— THE PROBLEM —
All lines of the material that contain "kreativa" must be copied out.

— RAW DATA —
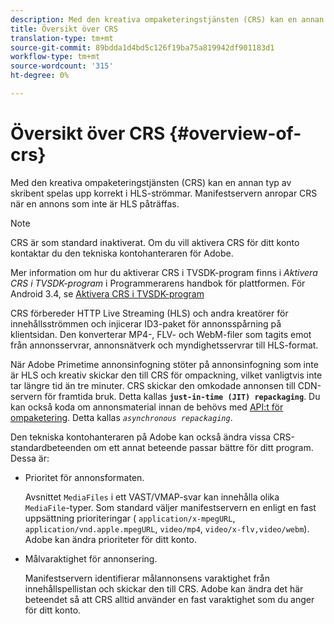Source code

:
 ```yaml
---
description: Med den kreativa ompaketeringstjänsten (CRS) kan en annan typ av skribent spelas upp korrekt i HLS-strömmar. Manifestservern anropar CRS när en annons som inte är HLS påträffas.
title: Översikt över CRS
translation-type: tm+mt
source-git-commit: 89bdda1d4bd5c126f19ba75a819942df901183d1
workflow-type: tm+mt
source-wordcount: '315'
ht-degree: 0%

---
```



# Översikt över CRS {#overview-of-crs}

Med den kreativa ompaketeringstjänsten (CRS) kan en annan typ av skribent spelas upp korrekt i HLS-strömmar. Manifestservern anropar CRS när en annons som inte är HLS påträffas.

>[!NOTE]
>
>CRS är som standard inaktiverat. Om du vill aktivera CRS för ditt konto kontaktar du den tekniska kontohanteraren för Adobe.
>
>Mer information om hur du aktiverar CRS i TVSDK-program finns i *Aktivera CRS i TVSDK-program* i Programmerarens handbok för plattformen. För Android 3.4, se [Aktivera CRS i TVSDK-program](../../programming/tvsdk-3x-android-prog/android-3x-advertising/ad-insertion/ad-transcoding/android-3x-ad-transcoding.md)

CRS förbereder HTTP Live Streaming (HLS) och andra kreatörer för innehållsströmmen och injicerar ID3-paket för annonsspårning på klientsidan. Den konverterar MP4-, FLV- och WebM-filer som tagits emot från annonsservrar, annonsnätverk och myndighetsservrar till HLS-format.

När Adobe Primetime annonsinfogning stöter på annonsinfogning som inte är HLS och kreativ skickar den till CRS för ompackning, vilket vanligtvis inte tar längre tid än tre minuter. CRS skickar den omkodade annonsen till CDN-servern för framtida bruk. Detta kallas **`just-in-time (JIT) repackaging`**. Du kan också koda om annonsmaterial innan de behövs med [API:t för ompaketering](../../primetime-ad-insertion/~old-creative-repackaging-service/api-repackage.md). Detta kallas *`asynchronous repackaging`*.

Den tekniska kontohanteraren på Adobe kan också ändra vissa CRS-standardbeteenden om ett annat beteende passar bättre för ditt program. Dessa är:

* Prioritet för annonsformaten.

   Avsnittet `MediaFiles` i ett VAST/VMAP-svar kan innehålla olika `MediaFile`-typer. Som standard väljer manifestservern en enligt en fast uppsättning prioriteringar ( `application/x-mpegURL`, `application/vnd.apple.mpegURL`, `video/mp4`, `video/x-flv,video/webm`). Adobe kan ändra prioriteter för ditt konto.
* Målvaraktighet för annonsering.

   Manifestservern identifierar målannonsens varaktighet från innehållspellistan och skickar den till CRS. Adobe kan ändra det här beteendet så att CRS alltid använder en fast varaktighet som du anger för ditt konto.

— OUTPUT OF THE TASK —
description: Med den kreativa ompaketeringstjänsten (CRS) kan en annan typ av skribent spelas upp korrekt i HLS-strömmar. Manifestservern anropar CRS när en annons som inte är HLS påträffas.
Med den kreativa ompaketeringstjänsten (CRS) kan en annan typ av skribent spelas upp korrekt i HLS-strömmar. Manifestservern anropar CRS när en annons som inte är HLS påträffas.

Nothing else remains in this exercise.